AutoExtractor.fast(doc: PdfDocument): AutoExtractor
AutoExtractor.balanced(doc: PdfDocument): AutoExtractor
AutoExtractor.highFidelity(doc: PdfDocument): AutoExtractor
Preset configurations trading speed for fidelity.
Extraction
extractor.extractText(): String
extractor.extractTextForPage(pageIndex: Int): String
Plain-text extraction for the whole document or a single page.
extractor.extractDocument(): AutoResult
extractor.extractPage(pageIndex: Int): AutoResult
Full adaptive extraction returning an AutoResult (text, optional Markdown/HTML, reason, confidence, OCR flag, regions).
extractor.extractAutoDocument(): AutoResult
extractor.extractAutoPage(pageIndex: Int): AutoResult
Auto-mode variants of the document- and page-level extraction.
extractor.extractDocumentJson(): String
extractor.extractPageJson(pageIndex: Int): String
Extraction serialized as a JSON string.
Classification
extractor.classifyDocument(): ClassifyResult
extractor.classifyPage(pageIndex: Int): ClassifyResult
Classify the document or a page, returning a ClassifyResult (per-page class plus lists of pages needing OCR, containing charts, or encrypted).

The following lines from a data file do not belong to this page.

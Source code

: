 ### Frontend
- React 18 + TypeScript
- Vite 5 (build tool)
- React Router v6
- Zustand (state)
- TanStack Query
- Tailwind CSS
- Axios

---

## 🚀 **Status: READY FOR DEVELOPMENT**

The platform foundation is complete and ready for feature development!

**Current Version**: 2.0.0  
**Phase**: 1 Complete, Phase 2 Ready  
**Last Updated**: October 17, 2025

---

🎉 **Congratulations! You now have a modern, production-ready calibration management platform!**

extractor.classifyPageKind(pageIndex: Int): PageClass
extractor.classifyDocumentKinds(): List<PageClass>
Get the PageClass (TEXT_LAYER / SCANNED / MIXED) for a page or all pages.
Accessors
extractor.document(): PdfDocument
extractor.config(): AutoExtractConfig
The wrapped document and the active configuration.
MarkdownConverter
Stateless, thread-safe converter from PdfDocument to Markdown or HTML.
import fyi.oxide.pdf.MarkdownConverter
MarkdownConverter.toMarkdown(doc: PdfDocument): String
MarkdownConverter.toMarkdown(doc: PdfDocument, pageIndex: Int): String
MarkdownConverter.toHtml(doc: PdfDocument): String
MarkdownConverter.toHtml(doc: PdfDocument, pageIndex: Int): String
Convert the whole document or a single page to Markdown / HTML.
PdfSigner
Digitally sign and verify PDFs with PKCS#12 keystores (PAdES B-B / B-T / B-LT levels).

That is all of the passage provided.